Task statement =>
For each line below that includes the string "GitHub", show the whole line.
Given records START
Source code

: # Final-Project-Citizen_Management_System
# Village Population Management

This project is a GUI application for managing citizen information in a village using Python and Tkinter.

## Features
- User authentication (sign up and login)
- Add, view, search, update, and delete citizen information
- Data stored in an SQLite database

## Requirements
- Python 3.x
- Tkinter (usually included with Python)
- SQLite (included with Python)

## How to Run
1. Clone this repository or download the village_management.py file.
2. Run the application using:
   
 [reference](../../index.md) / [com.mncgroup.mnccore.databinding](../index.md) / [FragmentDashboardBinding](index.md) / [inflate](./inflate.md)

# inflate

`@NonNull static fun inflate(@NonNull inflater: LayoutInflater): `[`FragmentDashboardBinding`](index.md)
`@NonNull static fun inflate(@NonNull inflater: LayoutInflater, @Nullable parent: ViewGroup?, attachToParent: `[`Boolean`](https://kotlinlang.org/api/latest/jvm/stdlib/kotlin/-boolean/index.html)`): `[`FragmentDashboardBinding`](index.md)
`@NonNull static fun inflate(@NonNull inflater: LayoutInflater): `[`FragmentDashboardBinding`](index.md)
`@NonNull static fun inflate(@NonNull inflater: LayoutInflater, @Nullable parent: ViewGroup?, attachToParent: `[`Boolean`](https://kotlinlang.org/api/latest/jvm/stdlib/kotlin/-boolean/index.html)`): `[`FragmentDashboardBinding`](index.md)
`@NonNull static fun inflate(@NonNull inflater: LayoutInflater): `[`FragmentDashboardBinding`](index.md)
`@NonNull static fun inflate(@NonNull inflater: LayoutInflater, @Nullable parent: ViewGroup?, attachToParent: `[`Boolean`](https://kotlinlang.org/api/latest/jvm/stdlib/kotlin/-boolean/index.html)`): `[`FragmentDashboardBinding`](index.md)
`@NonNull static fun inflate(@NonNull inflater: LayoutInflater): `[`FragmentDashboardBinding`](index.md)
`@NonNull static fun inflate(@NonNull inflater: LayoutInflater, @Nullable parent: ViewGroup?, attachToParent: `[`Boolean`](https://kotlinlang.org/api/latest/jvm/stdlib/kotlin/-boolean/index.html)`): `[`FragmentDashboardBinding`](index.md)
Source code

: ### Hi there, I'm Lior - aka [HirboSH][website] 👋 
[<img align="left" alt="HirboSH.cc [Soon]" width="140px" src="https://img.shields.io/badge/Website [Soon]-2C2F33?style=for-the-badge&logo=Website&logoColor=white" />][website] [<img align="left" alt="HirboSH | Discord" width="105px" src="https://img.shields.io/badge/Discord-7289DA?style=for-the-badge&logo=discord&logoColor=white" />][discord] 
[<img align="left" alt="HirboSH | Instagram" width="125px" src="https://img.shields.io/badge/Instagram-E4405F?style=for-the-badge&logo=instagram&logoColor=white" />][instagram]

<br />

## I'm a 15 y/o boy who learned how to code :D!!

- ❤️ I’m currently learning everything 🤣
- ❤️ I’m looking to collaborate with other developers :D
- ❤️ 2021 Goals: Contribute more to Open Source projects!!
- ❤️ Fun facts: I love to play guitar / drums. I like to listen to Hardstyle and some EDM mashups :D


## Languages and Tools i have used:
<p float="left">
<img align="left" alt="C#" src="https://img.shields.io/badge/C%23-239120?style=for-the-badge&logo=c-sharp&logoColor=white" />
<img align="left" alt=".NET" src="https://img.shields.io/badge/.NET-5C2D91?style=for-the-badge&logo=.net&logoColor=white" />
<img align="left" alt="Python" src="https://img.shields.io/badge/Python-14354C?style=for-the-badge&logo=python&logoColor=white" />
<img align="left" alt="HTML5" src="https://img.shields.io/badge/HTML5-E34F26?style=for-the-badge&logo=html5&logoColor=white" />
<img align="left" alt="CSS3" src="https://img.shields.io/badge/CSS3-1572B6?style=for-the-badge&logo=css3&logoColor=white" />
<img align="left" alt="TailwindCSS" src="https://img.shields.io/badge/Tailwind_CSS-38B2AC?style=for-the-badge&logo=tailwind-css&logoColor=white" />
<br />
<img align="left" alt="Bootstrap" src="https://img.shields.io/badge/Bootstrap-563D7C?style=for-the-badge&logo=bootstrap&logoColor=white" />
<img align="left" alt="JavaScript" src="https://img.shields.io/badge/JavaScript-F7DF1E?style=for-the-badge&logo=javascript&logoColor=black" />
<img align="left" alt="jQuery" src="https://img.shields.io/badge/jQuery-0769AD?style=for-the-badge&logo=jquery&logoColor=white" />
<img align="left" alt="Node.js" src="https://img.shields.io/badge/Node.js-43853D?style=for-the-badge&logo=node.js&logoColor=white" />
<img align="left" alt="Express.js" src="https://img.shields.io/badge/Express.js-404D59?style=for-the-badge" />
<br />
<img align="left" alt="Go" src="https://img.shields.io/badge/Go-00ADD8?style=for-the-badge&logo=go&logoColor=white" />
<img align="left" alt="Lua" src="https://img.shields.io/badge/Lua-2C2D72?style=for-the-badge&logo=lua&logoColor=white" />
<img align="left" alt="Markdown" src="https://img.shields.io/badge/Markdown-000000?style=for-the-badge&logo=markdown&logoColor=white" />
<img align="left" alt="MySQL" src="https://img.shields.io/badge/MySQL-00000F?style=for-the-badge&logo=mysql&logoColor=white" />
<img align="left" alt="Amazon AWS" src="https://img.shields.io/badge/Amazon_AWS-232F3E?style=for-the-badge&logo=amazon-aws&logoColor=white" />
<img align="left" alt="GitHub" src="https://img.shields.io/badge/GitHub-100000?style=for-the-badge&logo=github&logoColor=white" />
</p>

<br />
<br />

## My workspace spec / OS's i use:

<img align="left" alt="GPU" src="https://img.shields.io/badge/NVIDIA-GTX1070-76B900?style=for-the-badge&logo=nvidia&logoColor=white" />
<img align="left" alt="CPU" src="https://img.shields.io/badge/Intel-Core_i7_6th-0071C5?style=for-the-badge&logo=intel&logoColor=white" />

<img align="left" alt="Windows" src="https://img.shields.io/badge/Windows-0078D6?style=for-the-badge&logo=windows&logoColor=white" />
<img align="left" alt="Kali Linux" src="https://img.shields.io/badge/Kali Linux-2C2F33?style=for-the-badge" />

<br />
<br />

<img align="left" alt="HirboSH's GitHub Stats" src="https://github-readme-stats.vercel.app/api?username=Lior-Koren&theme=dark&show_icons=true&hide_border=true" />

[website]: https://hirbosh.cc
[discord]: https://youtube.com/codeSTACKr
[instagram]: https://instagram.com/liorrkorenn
Given records END
Reply to the task =>
<img align="left" alt="GitHub" src="https://img.shields.io/badge/GitHub-100000?style=for-the-badge&logo=github&logoColor=white" />
<img align="left" alt="HirboSH's GitHub Stats" src="https://github-readme-stats.vercel.app/api?username=Lior-Koren&theme=dark&show_icons=true&hide_border=true" />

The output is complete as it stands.